As a total noob I was delighted to win the "PUFF has something for everyone" contest. I got to top up the tupperdor with some respectable smokes and not just the "5 for $10 sale" junk I've had so far. I even tried out the new cutter and lighter today and they were fantastic, I didn't realize how dull my old cutter was (it was like chopping vegetables with a credit card).

So imagine my surprise when ANOTHER package showed up for me today. Clearly I was so excited I couldn't even get them all pointing the same direction. It's from Oregon, so @kacey is this you? 

Seriously, I have no idea how to thank this community enough for the insane generosity to a newcomer. I don't have much to offer in the way of cigars, but I'll have to find some way to repay this kindness.

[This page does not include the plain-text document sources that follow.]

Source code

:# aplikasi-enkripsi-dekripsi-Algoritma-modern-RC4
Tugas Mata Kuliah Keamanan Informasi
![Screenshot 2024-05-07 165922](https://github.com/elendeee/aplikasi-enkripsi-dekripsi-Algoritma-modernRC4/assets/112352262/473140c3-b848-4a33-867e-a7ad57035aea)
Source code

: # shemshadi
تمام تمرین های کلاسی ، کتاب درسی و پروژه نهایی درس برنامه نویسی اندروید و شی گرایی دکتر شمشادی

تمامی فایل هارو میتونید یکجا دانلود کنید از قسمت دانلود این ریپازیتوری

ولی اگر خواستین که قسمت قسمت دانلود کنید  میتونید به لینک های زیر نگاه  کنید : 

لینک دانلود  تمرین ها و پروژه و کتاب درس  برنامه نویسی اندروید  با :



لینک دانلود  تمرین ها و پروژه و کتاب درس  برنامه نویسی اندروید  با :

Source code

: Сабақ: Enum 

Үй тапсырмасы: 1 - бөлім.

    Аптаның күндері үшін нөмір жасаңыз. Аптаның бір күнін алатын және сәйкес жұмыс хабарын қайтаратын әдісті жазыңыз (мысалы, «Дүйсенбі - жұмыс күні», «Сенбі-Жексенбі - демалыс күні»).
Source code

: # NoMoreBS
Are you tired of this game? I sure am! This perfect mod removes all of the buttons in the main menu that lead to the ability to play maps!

I'm visiting some old friends this week so looking forward to sharing this bounty with them. My itty bitty tupperdor is now totally full, so I guess I better clear out a little breathing room!


----------



## SecretAsianMan (Mar 2, 2019)

Pic didn't attach, trying again...

Sent from my iPhone using Tapatalk


----------



## kacey (Jun 18, 2018)

Not me


----------



## Peapaw (Oct 12, 2018)

Yep we like to kill with kindness or at least bomb you into submission 

Sent from somewhere on the road.


----------



## Bigjohn (Apr 6, 2017)

Solid assassination! Ratzilla won’t disappoint (even if it makes you a little green). Have a sweet drink ready 


Sent from my iPhone using Tapatalk


----------



## SecretAsianMan (Mar 2, 2019)

While rushing I must’ve misread OH for OR, whoops 


Sent from my iPhone using Tapatalk


----------



## Piper (Nov 30, 2008)

Congratulations @SecretAsianMan. You're right, this a very generous and welcoming community and it's great that you've joined in.


----------



## csk415 (Sep 6, 2016)

Nice set of sticks. Love the RoMa.


----------



## Scap (Nov 27, 2012)

Always fun to see the aftermath of a deflowering.

Nice haul.


----------



## mpomario (Dec 27, 2016)

Quality smokes there. Enjoy!


Sent from the Bureau of Declining Returns and Urban De-laborization.


----------



## Olecharlie (Oct 28, 2017)

Nice indeed!


----------